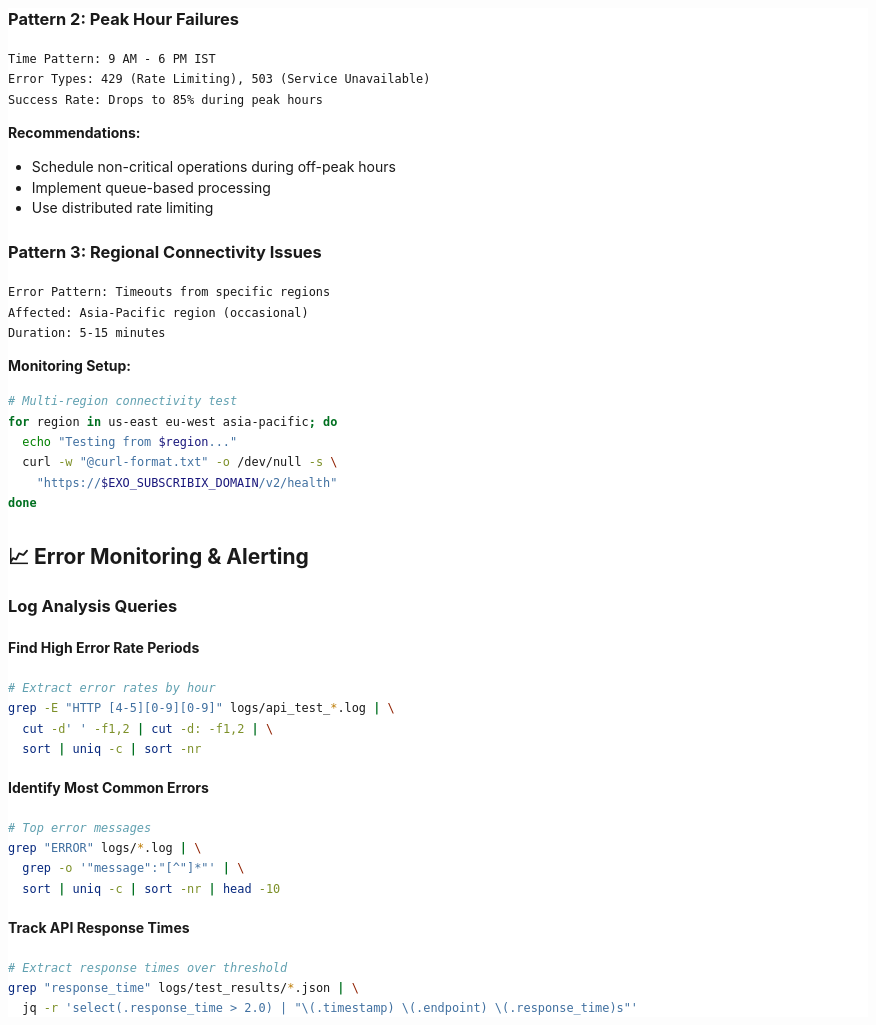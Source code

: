 ### Pattern 2: Peak Hour Failures
```
Time Pattern: 9 AM - 6 PM IST
Error Types: 429 (Rate Limiting), 503 (Service Unavailable)
Success Rate: Drops to 85% during peak hours
```

**Recommendations:**
- Schedule non-critical operations during off-peak hours
- Implement queue-based processing
- Use distributed rate limiting

### Pattern 3: Regional Connectivity Issues
```
Error Pattern: Timeouts from specific regions
Affected: Asia-Pacific region (occasional)
Duration: 5-15 minutes
```

**Monitoring Setup:**
```bash
# Multi-region connectivity test
for region in us-east eu-west asia-pacific; do
  echo "Testing from $region..."
  curl -w "@curl-format.txt" -o /dev/null -s \
    "https://$EXO_SUBSCRIBIX_DOMAIN/v2/health"
done
```

## 📈 Error Monitoring & Alerting

### Log Analysis Queries

#### Find High Error Rate Periods
```bash
# Extract error rates by hour
grep -E "HTTP [4-5][0-9][0-9]" logs/api_test_*.log | \
  cut -d' ' -f1,2 | cut -d: -f1,2 | \
  sort | uniq -c | sort -nr
```

#### Identify Most Common Errors
```bash
# Top error messages
grep "ERROR" logs/*.log | \
  grep -o '"message":"[^"]*"' | \
  sort | uniq -c | sort -nr | head -10
```

#### Track API Response Times
```bash
# Extract response times over threshold
grep "response_time" logs/test_results/*.json | \
  jq -r 'select(.response_time > 2.0) | "\(.timestamp) \(.endpoint) \(.response_time)s"'
```
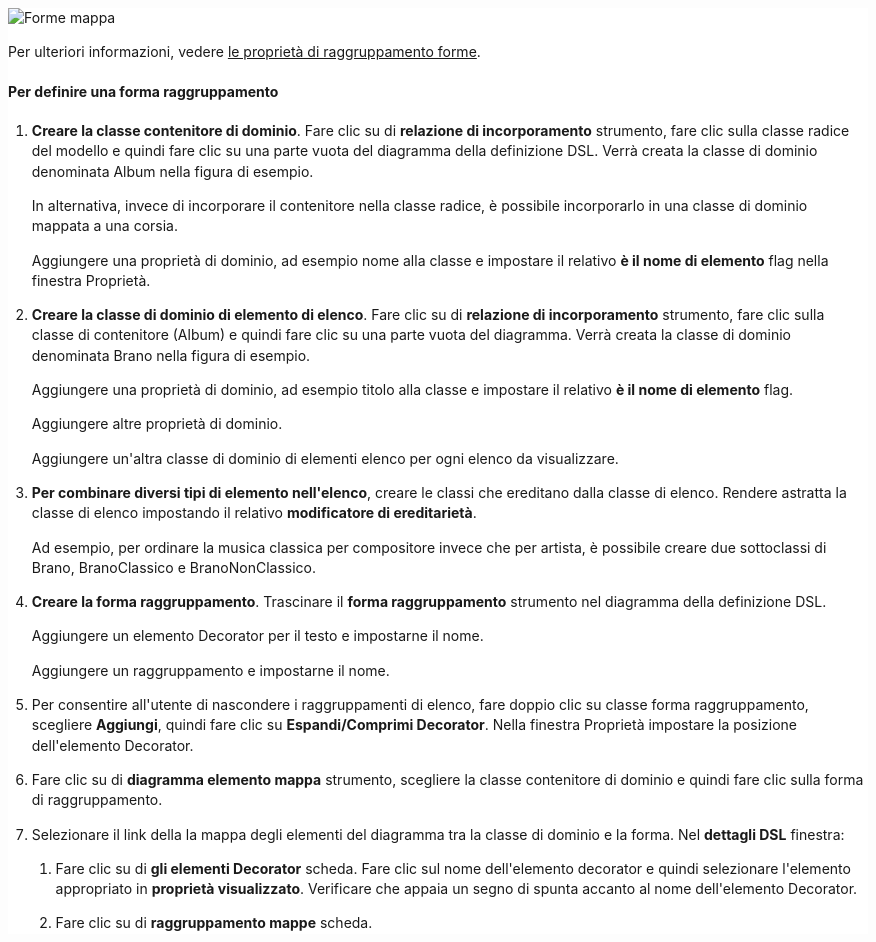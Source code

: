  ![Forme mappa](../modeling/media/music_mapcomp.png "Music_MapComp")

 Per ulteriori informazioni, vedere [le proprietà di raggruppamento forme](../modeling/properties-of-compartment-shapes.md).

#### <a name="to-define-a-compartment-shape"></a>Per definire una forma raggruppamento

1.  **Creare la classe contenitore di dominio**. Fare clic su di **relazione di incorporamento** strumento, fare clic sulla classe radice del modello e quindi fare clic su una parte vuota del diagramma della definizione DSL. Verrà creata la classe di dominio denominata Album nella figura di esempio.

     In alternativa, invece di incorporare il contenitore nella classe radice, è possibile incorporarlo in una classe di dominio mappata a una corsia.

     Aggiungere una proprietà di dominio, ad esempio nome alla classe e impostare il relativo **è il nome di elemento** flag nella finestra Proprietà.

2.  **Creare la classe di dominio di elemento di elenco**. Fare clic su di **relazione di incorporamento** strumento, fare clic sulla classe di contenitore (Album) e quindi fare clic su una parte vuota del diagramma. Verrà creata la classe di dominio denominata Brano nella figura di esempio.

     Aggiungere una proprietà di dominio, ad esempio titolo alla classe e impostare il relativo **è il nome di elemento** flag.

     Aggiungere altre proprietà di dominio.

     Aggiungere un'altra classe di dominio di elementi elenco per ogni elenco da visualizzare.

3.  **Per combinare diversi tipi di elemento nell'elenco**, creare le classi che ereditano dalla classe di elenco. Rendere astratta la classe di elenco impostando il relativo **modificatore di ereditarietà**.

     Ad esempio, per ordinare la musica classica per compositore invece che per artista, è possibile creare due sottoclassi di Brano, BranoClassico e BranoNonClassico.

4.  **Creare la forma raggruppamento**. Trascinare il **forma raggruppamento** strumento nel diagramma della definizione DSL.

     Aggiungere un elemento Decorator per il testo e impostarne il nome.

     Aggiungere un raggruppamento e impostarne il nome.

5.  Per consentire all'utente di nascondere i raggruppamenti di elenco, fare doppio clic su classe forma raggruppamento, scegliere **Aggiungi**, quindi fare clic su **Espandi/Comprimi Decorator**. Nella finestra Proprietà impostare la posizione dell'elemento Decorator.

6.  Fare clic su di **diagramma elemento mappa** strumento, scegliere la classe contenitore di dominio e quindi fare clic sulla forma di raggruppamento.

7.  Selezionare il link della la mappa degli elementi del diagramma tra la classe di dominio e la forma. Nel **dettagli DSL** finestra:

    1.  Fare clic su di **gli elementi Decorator** scheda. Fare clic sul nome dell'elemento decorator e quindi selezionare l'elemento appropriato in **proprietà visualizzato**. Verificare che appaia un segno di spunta accanto al nome dell'elemento Decorator.

    2.  Fare clic su di **raggruppamento mappe** scheda.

----

▶ _What to do_:
In the listing above, find each line with the word "during" and copy it out.

▶ _Response to the task_:
Success Rate: Drops to 85% during peak hours
- Schedule non-critical operations during off-peak hours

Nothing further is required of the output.